I disagree that the muzz hunt should be moved back to the later season. I think that you give hunters an unfair advantage to hunt deer (With a Muzz) in November during the rutt, or getting close to it. We already have the advantage with these modern muzzleloaders. Our deer herds up North couldn't handle a slaughter one after the other (Rifle then Muzzleloader). I think the dates are where they need to be to keep our herds under control. After all, these new muzzleloaders will shoot 200 yards no problem. There's not much difference other than scope when it comes down to it. I shot a buck with my muzz at 140 yards no problem and I think I could make a 200 yard shot if I practiced at that range. I shoot my rifle about 300 yards max, and usually will try and get inside 200 yards. So lets keep things where they are for now. 
If you want to hunt the rutt, get a bow and hunt the extended. It's one of the most fun hunts out there.


----------



## sbs20ga (Sep 20, 2009)

Nor-Tah, i used to like you.
you're right, things change & get better. next thing you know, someone will invent a metallic tube, that you can put the powder, projectle, and primer all in one complete container.
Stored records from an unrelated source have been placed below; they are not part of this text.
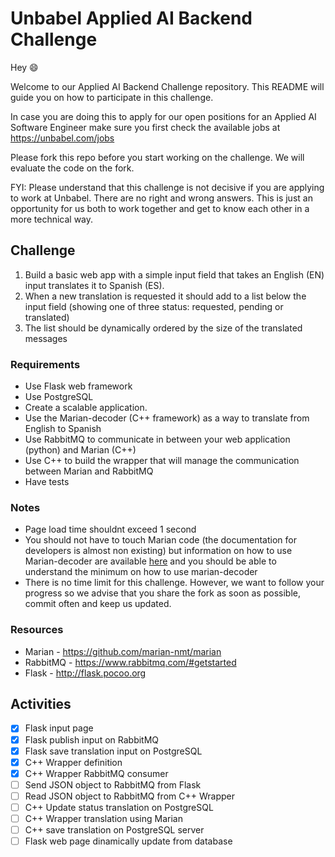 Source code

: # Unbabel Applied AI Backend Challenge

Hey 😄

Welcome to our Applied AI Backend Challenge repository. This README will guide you on how to participate in this challenge.

In case you are doing this to apply for our open positions for an Applied AI Software Engineer make sure you first check the available jobs at https://unbabel.com/jobs

Please fork this repo before you start working on the challenge. We will evaluate the code on the fork.

FYI: Please understand that this challenge is not decisive if you are applying to work at Unbabel. There are no right and wrong answers. This is just an opportunity for us both to work together and get to know each other in a more technical way.

## Challenge

1. Build a basic web app with a simple input field that takes an English (EN) input translates it to Spanish (ES).
2. When a new translation is requested it should add to a list below the input field (showing one of three status: requested, pending or translated)
3. The list should be dynamically ordered by the size of the translated messages

### Requirements

* Use Flask web framework
* Use PostgreSQL
* Create a scalable application.
* Use the Marian-decoder (C++ framework) as a way to translate from English to Spanish
* Use RabbitMQ to communicate in between your web application (python) and Marian (C++)
* Use C++ to build the wrapper that will manage the communication between Marian and RabbitMQ
* Have tests

### Notes

* Page load time shouldnt exceed 1 second
* You should not have to touch Marian code (the documentation for developers is almost non existing) but information on how to use Marian-decoder are available [here](https://github.com/marian-nmt/marian) and you should be able to understand the minimum on how to use marian-decoder
* There is no time limit for this challenge. However, we want to follow your progress so we advise that you share the fork as soon as possible, commit often and keep us updated. 


### Resources

* Marian - https://github.com/marian-nmt/marian
* RabbitMQ - https://www.rabbitmq.com/#getstarted
* Flask - http://flask.pocoo.org

## Activities

- [X] Flask input page
- [X] Flask publish input on RabbitMQ 
- [X] Flask save translation input on PostgreSQL 
- [X] C++ Wrapper definition
- [X] C++ Wrapper RabbitMQ consumer
- [ ] Send JSON object to RabbitMQ from Flask 
- [ ] Read JSON object to RabbitMQ from C++ Wrapper
- [ ] C++ Update status translation on PostgreSQL
- [ ] C++ Wrapper translation using Marian
- [ ] C++ save translation on PostgreSQL server
- [ ] Flask web page dinamically update from database

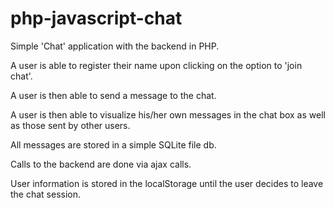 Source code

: # php-javascript-chat

Simple 'Chat' application with the backend in PHP.

A user is able to register their name upon clicking on the option to 'join chat'.

A user is then able to send a message to the chat.



A user is then able to visualize his/her own messages in the chat box as well as those sent by other users.

All messages are stored in a simple SQLite file db.

Calls to the backend are done via ajax calls.

User information is stored in the localStorage until the user decides to leave the chat session.
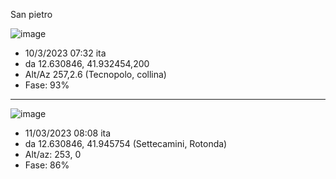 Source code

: San pietro


![image](https://user-images.githubusercontent.com/1620953/212391194-cc150597-8836-41cc-acb5-8fd99298bdab.png)

- 10/3/2023 07:32 ita
- da 12.630846, 41.932454,200
- Alt/Az 257,2.6  (Tecnopolo, collina)
- Fase: 93%


---------

![image](https://user-images.githubusercontent.com/1620953/212392874-39deec16-5474-4be4-8e35-6bdd3e186eee.png)

- 11/03/2023 08:08 ita
- da 12.630846, 41.945754 (Settecamini, Rotonda)
- Alt/az: 253, 0
- Fase: 86%
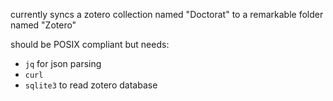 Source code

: currently syncs a zotero collection named "Doctorat" to a remarkable folder named "Zotero"

should be POSIX compliant but needs:

- `jq` for json parsing
- `curl`
- `sqlite3` to read zotero database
other things change too. Muzzle loading used to be about getting back to tradition, and hunting skills----------- it has changed to extending hunting season, and making things as easy as possible to kill a deer.--- it's a sad change
oh yeah-- i might still like ya.


----------



## lehi (Sep 13, 2007)

If its a percussion cap ML, Inline or flintlock, don't you pretty much still have the same slow A** reload time on all of them? I like how people bitc* about how inlines are too much of an "advantage", but overall, is it making the person with the flintlock or percussion cap less successful if there are people out there using inlines? I would like to think scouting and pre hunt planning would make you more successful than what type of Muzzleloader you happen to be using. :? :roll: 

And what about archery guys? Recurves, longbows and selfbows vs Compounds? There are guys out there that injure deer all the time and never find them, and they use compounds (im not saying only compound archers injure deer). And there are the guys who pull back a 45lb recurve and make perfect shots. This doesn't mean that compounds should be outlawed because they are too "high tech" It means the shooter must have confidence in the weapon they are using, weather it be a compound bow, recurve, flintlock or Inline ML.


----------